It must be confessed that, since I fell into the habit of bringing my boyfriend along to book launches, where he proves a great favourite with publicity ladies, publishers have long thought that I would be absolutely fascinated to read a novel about homosexuality, or a history of homosexuality, and I am generally too polite to disenchant them. But, in the end, this is a mildly interesting social fact, among many others, and it takes more than most writers think to turn it into an interesting book.

Graham Robb, that excellent biographer of Victor Hugo, Balzac and Rimbaud, has written just such an interesting book, which is about as much as one can bear to hear about the subject. It is funny, enterprisingly researched, and undertaken with few apparent preconceptions. Best of all, it makes it absolutely clear that the subject here comprises the responses of heterosexuals and homosexuals to the homosexual condition, and not the condition itself.

For some reason, everyone has always been obsessed with finding causes for homosexuality, and Robb provides us with a splendid list. Lack of physical exercise, or on the other hand excessive riding of horses; too much meat-eating, or possibly anaemia; impotence or sexual overindulgence; plebeian brutishness or aristocratic refinement; too many available women leading to satiety or too few leading to lack of opportunity; lack of parental love or excess of same; celibacy or marriage; in the end, you wonder why everybody isn’t homosexual, so all-encompassing and unavoidable is the list of causes.

Homosexuality was not really defined until the later 19th century, and some theorists have suggested that it didn’t actually exist before it was named; that before the doctors gave it a label it was something which simply offered a series of possible sexual acts to anyone. There is more in this than Robb allows, and certainly some surprising people gave it a go. Flaubert had sex with a boy in Cairo, and Voltaire thought it worth trying, once: when his partner in joy suggested a repeat experiment, Voltaire politely turned him down, saying, ‘Once, a philosopher; twice, a sodomite.’

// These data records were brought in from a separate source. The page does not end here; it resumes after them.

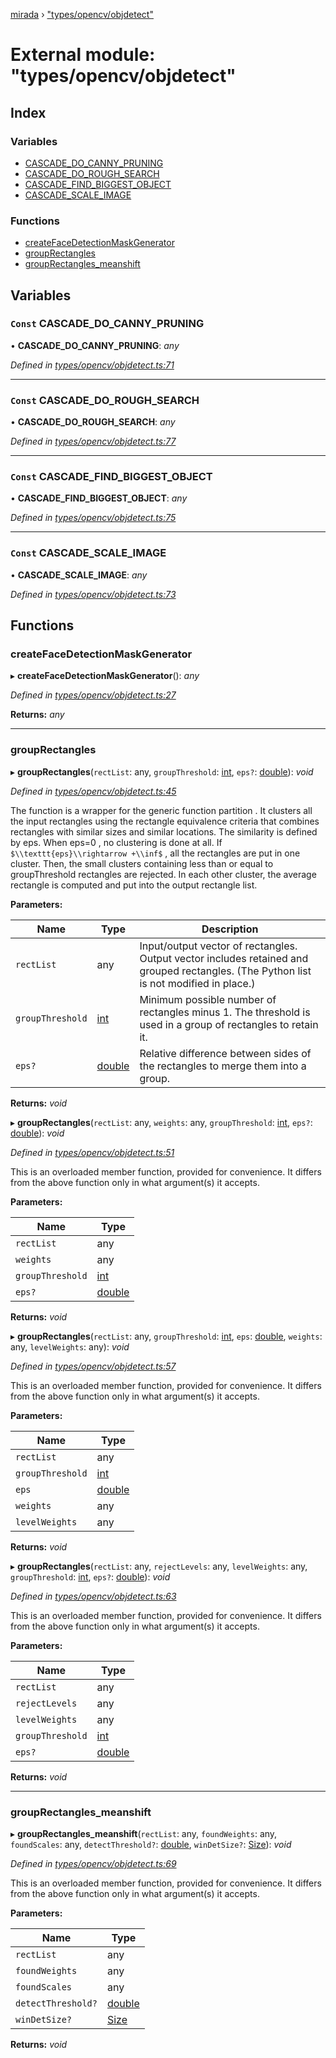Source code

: [mirada](../README.md) › ["types/opencv/objdetect"](_types_opencv_objdetect_.md)

# External module: "types/opencv/objdetect"


## Index

### Variables

* [CASCADE_DO_CANNY_PRUNING](_types_opencv_objdetect_.md#const-cascade_do_canny_pruning)
* [CASCADE_DO_ROUGH_SEARCH](_types_opencv_objdetect_.md#const-cascade_do_rough_search)
* [CASCADE_FIND_BIGGEST_OBJECT](_types_opencv_objdetect_.md#const-cascade_find_biggest_object)
* [CASCADE_SCALE_IMAGE](_types_opencv_objdetect_.md#const-cascade_scale_image)

### Functions

* [createFaceDetectionMaskGenerator](_types_opencv_objdetect_.md#createfacedetectionmaskgenerator)
* [groupRectangles](_types_opencv_objdetect_.md#grouprectangles)
* [groupRectangles_meanshift](_types_opencv_objdetect_.md#grouprectangles_meanshift)

## Variables

### `Const` CASCADE_DO_CANNY_PRUNING

• **CASCADE_DO_CANNY_PRUNING**: *any*

*Defined in [types/opencv/objdetect.ts:71](https://github.com/cancerberoSgx/mirada/blob/c8721d6/mirada/src/types/opencv/objdetect.ts#L71)*

___

### `Const` CASCADE_DO_ROUGH_SEARCH

• **CASCADE_DO_ROUGH_SEARCH**: *any*

*Defined in [types/opencv/objdetect.ts:77](https://github.com/cancerberoSgx/mirada/blob/c8721d6/mirada/src/types/opencv/objdetect.ts#L77)*

___

### `Const` CASCADE_FIND_BIGGEST_OBJECT

• **CASCADE_FIND_BIGGEST_OBJECT**: *any*

*Defined in [types/opencv/objdetect.ts:75](https://github.com/cancerberoSgx/mirada/blob/c8721d6/mirada/src/types/opencv/objdetect.ts#L75)*

___

### `Const` CASCADE_SCALE_IMAGE

• **CASCADE_SCALE_IMAGE**: *any*

*Defined in [types/opencv/objdetect.ts:73](https://github.com/cancerberoSgx/mirada/blob/c8721d6/mirada/src/types/opencv/objdetect.ts#L73)*

## Functions

###  createFaceDetectionMaskGenerator

▸ **createFaceDetectionMaskGenerator**(): *any*

*Defined in [types/opencv/objdetect.ts:27](https://github.com/cancerberoSgx/mirada/blob/c8721d6/mirada/src/types/opencv/objdetect.ts#L27)*

**Returns:** *any*

___

###  groupRectangles

▸ **groupRectangles**(`rectList`: any, `groupThreshold`: [int](_types_opencv__hacks_.md#int), `eps?`: [double](_types_opencv__hacks_.md#double)): *void*

*Defined in [types/opencv/objdetect.ts:45](https://github.com/cancerberoSgx/mirada/blob/c8721d6/mirada/src/types/opencv/objdetect.ts#L45)*

The function is a wrapper for the generic function partition . It clusters all the input rectangles
using the rectangle equivalence criteria that combines rectangles with similar sizes and similar
locations. The similarity is defined by eps. When eps=0 , no clustering is done at all. If
`$\\texttt{eps}\\rightarrow +\\inf$` , all the rectangles are put in one cluster. Then, the small
clusters containing less than or equal to groupThreshold rectangles are rejected. In each other
cluster, the average rectangle is computed and put into the output rectangle list.

**Parameters:**

Name | Type | Description |
------ | ------ | ------ |
`rectList` | any | Input/output vector of rectangles. Output vector includes retained and grouped rectangles. (The Python list is not modified in place.)  |
`groupThreshold` | [int](_types_opencv__hacks_.md#int) | Minimum possible number of rectangles minus 1. The threshold is used in a group of rectangles to retain it.  |
`eps?` | [double](_types_opencv__hacks_.md#double) | Relative difference between sides of the rectangles to merge them into a group.  |

**Returns:** *void*

▸ **groupRectangles**(`rectList`: any, `weights`: any, `groupThreshold`: [int](_types_opencv__hacks_.md#int), `eps?`: [double](_types_opencv__hacks_.md#double)): *void*

*Defined in [types/opencv/objdetect.ts:51](https://github.com/cancerberoSgx/mirada/blob/c8721d6/mirada/src/types/opencv/objdetect.ts#L51)*

This is an overloaded member function, provided for convenience. It differs from the above function
only in what argument(s) it accepts.

**Parameters:**

Name | Type |
------ | ------ |
`rectList` | any |
`weights` | any |
`groupThreshold` | [int](_types_opencv__hacks_.md#int) |
`eps?` | [double](_types_opencv__hacks_.md#double) |

**Returns:** *void*

▸ **groupRectangles**(`rectList`: any, `groupThreshold`: [int](_types_opencv__hacks_.md#int), `eps`: [double](_types_opencv__hacks_.md#double), `weights`: any, `levelWeights`: any): *void*

*Defined in [types/opencv/objdetect.ts:57](https://github.com/cancerberoSgx/mirada/blob/c8721d6/mirada/src/types/opencv/objdetect.ts#L57)*

This is an overloaded member function, provided for convenience. It differs from the above function
only in what argument(s) it accepts.

**Parameters:**

Name | Type |
------ | ------ |
`rectList` | any |
`groupThreshold` | [int](_types_opencv__hacks_.md#int) |
`eps` | [double](_types_opencv__hacks_.md#double) |
`weights` | any |
`levelWeights` | any |

**Returns:** *void*

▸ **groupRectangles**(`rectList`: any, `rejectLevels`: any, `levelWeights`: any, `groupThreshold`: [int](_types_opencv__hacks_.md#int), `eps?`: [double](_types_opencv__hacks_.md#double)): *void*

*Defined in [types/opencv/objdetect.ts:63](https://github.com/cancerberoSgx/mirada/blob/c8721d6/mirada/src/types/opencv/objdetect.ts#L63)*

This is an overloaded member function, provided for convenience. It differs from the above function
only in what argument(s) it accepts.

**Parameters:**

Name | Type |
------ | ------ |
`rectList` | any |
`rejectLevels` | any |
`levelWeights` | any |
`groupThreshold` | [int](_types_opencv__hacks_.md#int) |
`eps?` | [double](_types_opencv__hacks_.md#double) |

**Returns:** *void*

___

###  groupRectangles_meanshift

▸ **groupRectangles_meanshift**(`rectList`: any, `foundWeights`: any, `foundScales`: any, `detectThreshold?`: [double](_types_opencv__hacks_.md#double), `winDetSize?`: [Size](../classes/_types_opencv__hacks_.size.md)): *void*

*Defined in [types/opencv/objdetect.ts:69](https://github.com/cancerberoSgx/mirada/blob/c8721d6/mirada/src/types/opencv/objdetect.ts#L69)*

This is an overloaded member function, provided for convenience. It differs from the above function
only in what argument(s) it accepts.

**Parameters:**

Name | Type |
------ | ------ |
`rectList` | any |
`foundWeights` | any |
`foundScales` | any |
`detectThreshold?` | [double](_types_opencv__hacks_.md#double) |
`winDetSize?` | [Size](../classes/_types_opencv__hacks_.size.md) |

**Returns:** *void*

This philosophical motive gave some more committed practitioners a useful excuse. When Casanova walked in on Winckelmann, the German hellenist, lying naked on top of a handsome young man, Winckelmann explained that he was trying to enter the minds of the ancient heroes, and Casanova did not reply, ‘Yeah, right.’ The fact is that although sexual preferences were more fluid than they are now, there were certainly people who felt themselves entirely committed to same-sex relations. This book is about them.